Write out the listing verbatim. No pictures belong in it.

[[ Dataset extract, beginning ]]

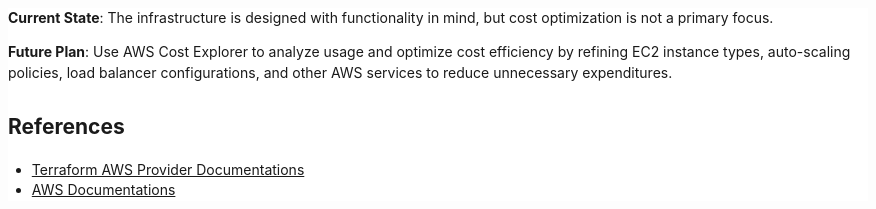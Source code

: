 **Current State**: The infrastructure is designed with functionality in mind, but cost optimization is not a primary focus.

**Future Plan**: Use AWS Cost Explorer to analyze usage and optimize cost efficiency by refining EC2 instance types, auto-scaling policies, load balancer configurations, and other AWS services to reduce unnecessary expenditures.

## References

- [Terraform AWS Provider Documentations](https://registry.terraform.io/providers/hashicorp/aws/latest/docs)
- [AWS Documentations](https://docs.aws.amazon.com/)

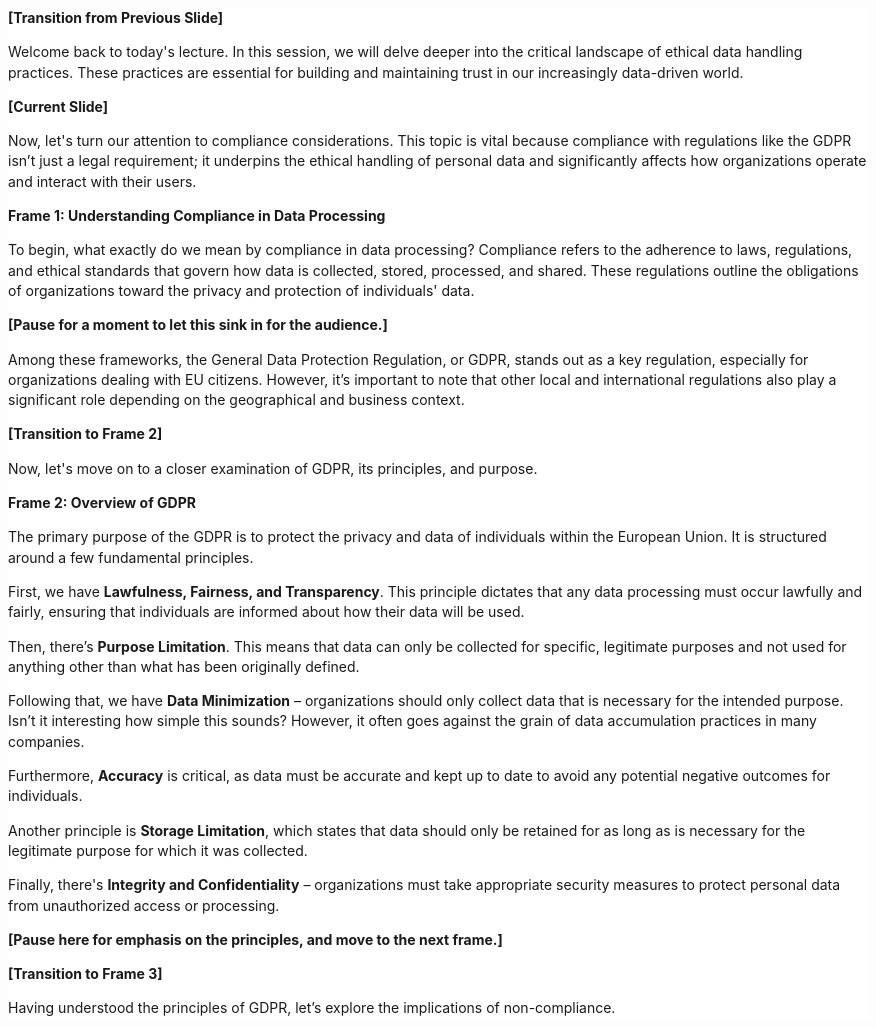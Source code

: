 **[Transition from Previous Slide]**

Welcome back to today's lecture. In this session, we will delve deeper into the critical landscape of ethical data handling practices. These practices are essential for building and maintaining trust in our increasingly data-driven world.

**[Current Slide]**

Now, let's turn our attention to compliance considerations. This topic is vital because compliance with regulations like the GDPR isn’t just a legal requirement; it underpins the ethical handling of personal data and significantly affects how organizations operate and interact with their users.

**Frame 1: Understanding Compliance in Data Processing**

To begin, what exactly do we mean by compliance in data processing? Compliance refers to the adherence to laws, regulations, and ethical standards that govern how data is collected, stored, processed, and shared. These regulations outline the obligations of organizations toward the privacy and protection of individuals' data.

**[Pause for a moment to let this sink in for the audience.]**

Among these frameworks, the General Data Protection Regulation, or GDPR, stands out as a key regulation, especially for organizations dealing with EU citizens. However, it’s important to note that other local and international regulations also play a significant role depending on the geographical and business context. 

**[Transition to Frame 2]**

Now, let's move on to a closer examination of GDPR, its principles, and purpose.

**Frame 2: Overview of GDPR**

The primary purpose of the GDPR is to protect the privacy and data of individuals within the European Union. It is structured around a few fundamental principles. 

First, we have **Lawfulness, Fairness, and Transparency**. This principle dictates that any data processing must occur lawfully and fairly, ensuring that individuals are informed about how their data will be used. 

Then, there’s **Purpose Limitation**. This means that data can only be collected for specific, legitimate purposes and not used for anything other than what has been originally defined. 

Following that, we have **Data Minimization** – organizations should only collect data that is necessary for the intended purpose. Isn’t it interesting how simple this sounds? However, it often goes against the grain of data accumulation practices in many companies. 

Furthermore, **Accuracy** is critical, as data must be accurate and kept up to date to avoid any potential negative outcomes for individuals. 

Another principle is **Storage Limitation**, which states that data should only be retained for as long as is necessary for the legitimate purpose for which it was collected. 

Finally, there's **Integrity and Confidentiality** – organizations must take appropriate security measures to protect personal data from unauthorized access or processing.

**[Pause here for emphasis on the principles, and move to the next frame.]**

**[Transition to Frame 3]**

Having understood the principles of GDPR, let’s explore the implications of non-compliance.
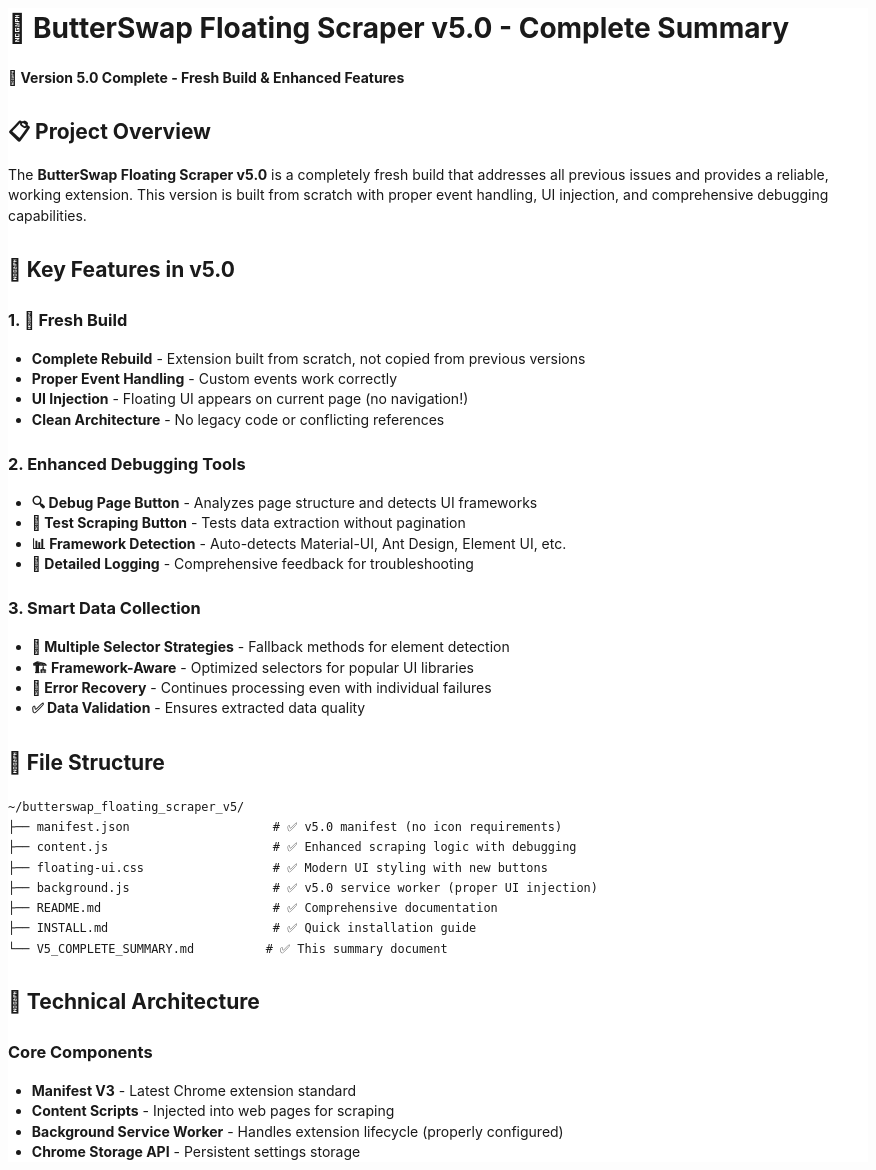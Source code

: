 # 🦋 ButterSwap Floating Scraper v5.0 - Complete Summary

**🎉 Version 5.0 Complete - Fresh Build & Enhanced Features**

## 📋 **Project Overview**

The **ButterSwap Floating Scraper v5.0** is a completely fresh build that addresses all previous issues and provides a reliable, working extension. This version is built from scratch with proper event handling, UI injection, and comprehensive debugging capabilities.

## 🚀 **Key Features in v5.0**

### **1. 🔧 Fresh Build**
- **Complete Rebuild** - Extension built from scratch, not copied from previous versions
- **Proper Event Handling** - Custom events work correctly
- **UI Injection** - Floating UI appears on current page (no navigation!)
- **Clean Architecture** - No legacy code or conflicting references

### **2. Enhanced Debugging Tools**
- **🔍 Debug Page Button** - Analyzes page structure and detects UI frameworks
- **🧪 Test Scraping Button** - Tests data extraction without pagination
- **📊 Framework Detection** - Auto-detects Material-UI, Ant Design, Element UI, etc.
- **📝 Detailed Logging** - Comprehensive feedback for troubleshooting

### **3. Smart Data Collection**
- **🎯 Multiple Selector Strategies** - Fallback methods for element detection
- **🏗️ Framework-Aware** - Optimized selectors for popular UI libraries
- **🔄 Error Recovery** - Continues processing even with individual failures
- **✅ Data Validation** - Ensures extracted data quality

## 📁 **File Structure**

```
~/butterswap_floating_scraper_v5/
├── manifest.json                    # ✅ v5.0 manifest (no icon requirements)
├── content.js                       # ✅ Enhanced scraping logic with debugging
├── floating-ui.css                  # ✅ Modern UI styling with new buttons
├── background.js                    # ✅ v5.0 service worker (proper UI injection)
├── README.md                        # ✅ Comprehensive documentation
├── INSTALL.md                       # ✅ Quick installation guide
└── V5_COMPLETE_SUMMARY.md          # ✅ This summary document
```

## 🔧 **Technical Architecture**

### **Core Components**
- **Manifest V3** - Latest Chrome extension standard
- **Content Scripts** - Injected into web pages for scraping
- **Background Service Worker** - Handles extension lifecycle (properly configured)
- **Chrome Storage API** - Persistent settings storage

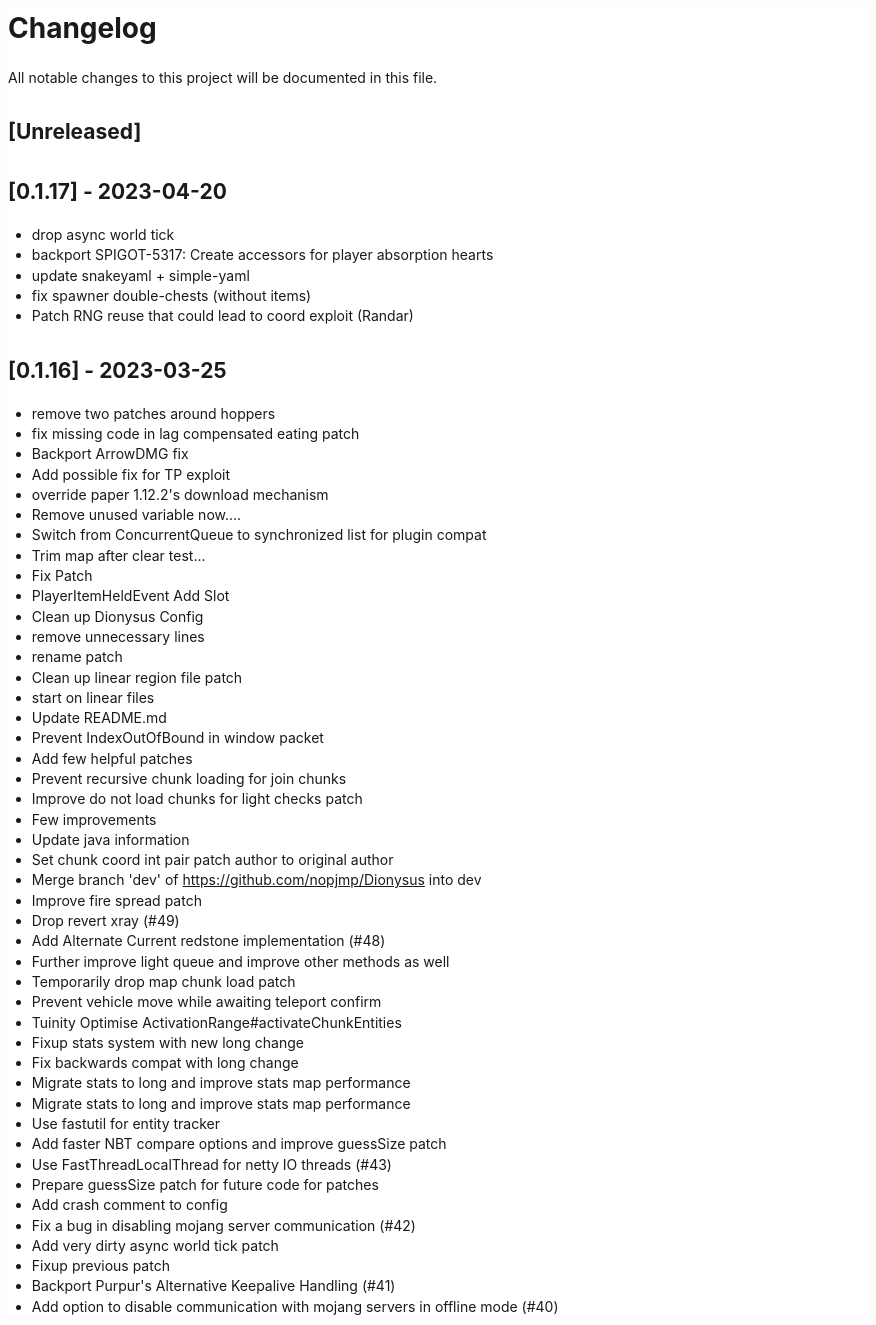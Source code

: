 
# Changelog

All notable changes to this project will be documented in this file.

## [Unreleased]

## [0.1.17] - 2023-04-20

* drop async world tick
* backport SPIGOT-5317: Create accessors for player absorption hearts
* update snakeyaml + simple-yaml
* fix spawner double-chests (without items)
* Patch RNG reuse that could lead to coord exploit (Randar)

## [0.1.16] - 2023-03-25

* remove two patches around hoppers
* fix missing code in lag compensated eating patch
* Backport ArrowDMG fix
* Add possible fix for TP exploit
* override paper 1.12.2's download mechanism
* Remove unused variable now....
* Switch from ConcurrentQueue to synchronized list for plugin compat
* Trim map after clear test...
* Fix Patch
* PlayerItemHeldEvent Add Slot
* Clean up Dionysus Config
* remove unnecessary lines
* rename patch
* Clean up linear region file patch
* start on linear files
* Update README.md
* Prevent IndexOutOfBound in window packet
* Add few helpful patches
* Prevent recursive chunk loading for join chunks
* Improve do not load chunks for light checks patch
* Few improvements
* Update java information
* Set chunk coord int pair patch author to original author
* Merge branch 'dev' of https://github.com/nopjmp/Dionysus into dev
* Improve fire spread patch
* Drop revert xray (#49)
* Add Alternate Current redstone implementation (#48)
* Further improve light queue and improve other methods as well
* Temporarily drop map chunk load patch
* Prevent vehicle move while awaiting teleport confirm
* Tuinity Optimise ActivationRange#activateChunkEntities
* Fixup stats system with new long change
* Fix backwards compat with long change
* Migrate stats to long and improve stats map performance
* Migrate stats to long and improve stats map performance
* Use fastutil for entity tracker
* Add faster NBT compare options and improve guessSize patch
* Use FastThreadLocalThread for netty IO threads (#43)
* Prepare guessSize patch for future code for patches
* Add crash comment to config
* Fix a bug in disabling mojang server communication (#42)
* Add very dirty async world tick patch
* Fixup previous patch
* Backport Purpur's Alternative Keepalive Handling (#41)
* Add option to disable communication with mojang servers in offline mode (#40)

[[ Dataset extract, end ]]

Completed exercise:
Source code

: **Current State**: The infrastructure is designed with functionality in mind, but cost optimization is not a primary focus.

**Future Plan**: Use AWS Cost Explorer to analyze usage and optimize cost efficiency by refining EC2 instance types, auto-scaling policies, load balancer configurations, and other AWS services to reduce unnecessary expenditures.

## References

- [Terraform AWS Provider Documentations](https://registry.terraform.io/providers/hashicorp/aws/latest/docs)
- [AWS Documentations](https://docs.aws.amazon.com/)

Source code

: **[Transition from Previous Slide]**

Welcome back to today's lecture. In this session, we will delve deeper into the critical landscape of ethical data handling practices. These practices are essential for building and maintaining trust in our increasingly data-driven world.

**[Current Slide]**

Now, let's turn our attention to compliance considerations. This topic is vital because compliance with regulations like the GDPR isn’t just a legal requirement; it underpins the ethical handling of personal data and significantly affects how organizations operate and interact with their users.

**Frame 1: Understanding Compliance in Data Processing**

To begin, what exactly do we mean by compliance in data processing? Compliance refers to the adherence to laws, regulations, and ethical standards that govern how data is collected, stored, processed, and shared. These regulations outline the obligations of organizations toward the privacy and protection of individuals' data.

**[Pause for a moment to let this sink in for the audience.]**

Among these frameworks, the General Data Protection Regulation, or GDPR, stands out as a key regulation, especially for organizations dealing with EU citizens. However, it’s important to note that other local and international regulations also play a significant role depending on the geographical and business context. 

**[Transition to Frame 2]**

Now, let's move on to a closer examination of GDPR, its principles, and purpose.

**Frame 2: Overview of GDPR**

The primary purpose of the GDPR is to protect the privacy and data of individuals within the European Union. It is structured around a few fundamental principles. 

First, we have **Lawfulness, Fairness, and Transparency**. This principle dictates that any data processing must occur lawfully and fairly, ensuring that individuals are informed about how their data will be used. 

Then, there’s **Purpose Limitation**. This means that data can only be collected for specific, legitimate purposes and not used for anything other than what has been originally defined. 

Following that, we have **Data Minimization** – organizations should only collect data that is necessary for the intended purpose. Isn’t it interesting how simple this sounds? However, it often goes against the grain of data accumulation practices in many companies. 

Furthermore, **Accuracy** is critical, as data must be accurate and kept up to date to avoid any potential negative outcomes for individuals. 

Another principle is **Storage Limitation**, which states that data should only be retained for as long as is necessary for the legitimate purpose for which it was collected. 

Finally, there's **Integrity and Confidentiality** – organizations must take appropriate security measures to protect personal data from unauthorized access or processing.

**[Pause here for emphasis on the principles, and move to the next frame.]**

**[Transition to Frame 3]**

Having understood the principles of GDPR, let’s explore the implications of non-compliance.
Source code

: # 🦋 ButterSwap Floating Scraper v5.0 - Complete Summary

**🎉 Version 5.0 Complete - Fresh Build & Enhanced Features**

## 📋 **Project Overview**

The **ButterSwap Floating Scraper v5.0** is a completely fresh build that addresses all previous issues and provides a reliable, working extension. This version is built from scratch with proper event handling, UI injection, and comprehensive debugging capabilities.

## 🚀 **Key Features in v5.0**

### **1. 🔧 Fresh Build**
- **Complete Rebuild** - Extension built from scratch, not copied from previous versions
- **Proper Event Handling** - Custom events work correctly
- **UI Injection** - Floating UI appears on current page (no navigation!)
- **Clean Architecture** - No legacy code or conflicting references

### **2. Enhanced Debugging Tools**
- **🔍 Debug Page Button** - Analyzes page structure and detects UI frameworks
- **🧪 Test Scraping Button** - Tests data extraction without pagination
- **📊 Framework Detection** - Auto-detects Material-UI, Ant Design, Element UI, etc.
- **📝 Detailed Logging** - Comprehensive feedback for troubleshooting

### **3. Smart Data Collection**
- **🎯 Multiple Selector Strategies** - Fallback methods for element detection
- **🏗️ Framework-Aware** - Optimized selectors for popular UI libraries
- **🔄 Error Recovery** - Continues processing even with individual failures
- **✅ Data Validation** - Ensures extracted data quality

## 📁 **File Structure**

```
~/butterswap_floating_scraper_v5/
├── manifest.json                    # ✅ v5.0 manifest (no icon requirements)
├── content.js                       # ✅ Enhanced scraping logic with debugging
├── floating-ui.css                  # ✅ Modern UI styling with new buttons
├── background.js                    # ✅ v5.0 service worker (proper UI injection)
├── README.md                        # ✅ Comprehensive documentation
├── INSTALL.md                       # ✅ Quick installation guide
└── V5_COMPLETE_SUMMARY.md          # ✅ This summary document
```

## 🔧 **Technical Architecture**

### **Core Components**
- **Manifest V3** - Latest Chrome extension standard
- **Content Scripts** - Injected into web pages for scraping
- **Background Service Worker** - Handles extension lifecycle (properly configured)
- **Chrome Storage API** - Persistent settings storage

Source code

: 
# Changelog

All notable changes to this project will be documented in this file.

## [Unreleased]

## [0.1.17] - 2023-04-20

* drop async world tick
* backport SPIGOT-5317: Create accessors for player absorption hearts
* update snakeyaml + simple-yaml
* fix spawner double-chests (without items)
* Patch RNG reuse that could lead to coord exploit (Randar)

## [0.1.16] - 2023-03-25

* remove two patches around hoppers
* fix missing code in lag compensated eating patch
* Backport ArrowDMG fix
* Add possible fix for TP exploit
* override paper 1.12.2's download mechanism
* Remove unused variable now....
* Switch from ConcurrentQueue to synchronized list for plugin compat
* Trim map after clear test...
* Fix Patch
* PlayerItemHeldEvent Add Slot
* Clean up Dionysus Config
* remove unnecessary lines
* rename patch
* Clean up linear region file patch
* start on linear files
* Update README.md
* Prevent IndexOutOfBound in window packet
* Add few helpful patches
* Prevent recursive chunk loading for join chunks
* Improve do not load chunks for light checks patch
* Few improvements
* Update java information
* Set chunk coord int pair patch author to original author
* Merge branch 'dev' of https://github.com/nopjmp/Dionysus into dev
* Improve fire spread patch
* Drop revert xray (#49)
* Add Alternate Current redstone implementation (#48)
* Further improve light queue and improve other methods as well
* Temporarily drop map chunk load patch
* Prevent vehicle move while awaiting teleport confirm
* Tuinity Optimise ActivationRange#activateChunkEntities
* Fixup stats system with new long change
* Fix backwards compat with long change
* Migrate stats to long and improve stats map performance
* Migrate stats to long and improve stats map performance
* Use fastutil for entity tracker
* Add faster NBT compare options and improve guessSize patch
* Use FastThreadLocalThread for netty IO threads (#43)
* Prepare guessSize patch for future code for patches
* Add crash comment to config
* Fix a bug in disabling mojang server communication (#42)
* Add very dirty async world tick patch
* Fixup previous patch
* Backport Purpur's Alternative Keepalive Handling (#41)
* Add option to disable communication with mojang servers in offline mode (#40)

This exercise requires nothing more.